The capital flows have remained volatile in this financial year so far, and are lower than those in the corresponding period of 2007-08.
This was mainly because of foreign institutional investors (FII) outflows of $7.3 billion till October 10 in FY09 in contrast to net inflows of $18.9 billion in the year-ago period, according to the central bank’s report on macro-economic and monetary developments.
Foreign exchange reserves during the period declined by $35.7 billion by the end of March 2008, while in 2007-08, they had seen an increase of $57.5 billion till October 12, 2007 over the end of March 2007.
The central bank said India’s balance of payments position during the first quarter of 2008-09 (April-June) reflected a widening of the current account deficit and moderation in capital flows. The merchandise trade deficit recorded a sharp increase in April-August 2008 on account of sustained increase in demand for oil imports.
Net surplus under invisibles remained buoyant, led by increase in software exports and private transfers. The large increase in merchandise trade deficit led to a significant increase in the current account deficit in April-June 2007.

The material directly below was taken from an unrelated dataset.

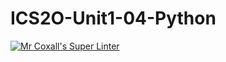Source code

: # ICS2O-Unit1-04-Python

[![Mr Coxall's Super Linter](https://github.com/maliksalem1/ICS2O-Unit1-04-Python/workflows/Mr%20Coxall's%20Super%20Linter/badge.svg)](https://github.com/maliksalem1/ICS2O-Unit1-04-Python/actions/)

On the state of financial markets in India, RBI said the markets, which largely remained orderly from April to mid-September 2008, saw a surge in volatility between mid-September and mid-October.
The interest rates in money market moved according to the evolving liquidity conditions. The daily average call rate, which had remained mostly within the informal corridor set by the reverse repo and repo rates of liquidity adjustment facility (LAF) in the first quarter of 2008-09, hovered close to the repo rate in the second quarter, but witnessed some spikes in late September due to tightened liquidity.
In the forex market, the rupee depreciated against major currencies. Indian equity markets declined in tandem with trends in major international equity markets as well as rising domestic inflation.
RBI took necessary steps to inject liquidity and reassured the market that the Indian banking system remained sound, well capitalised and well regulated.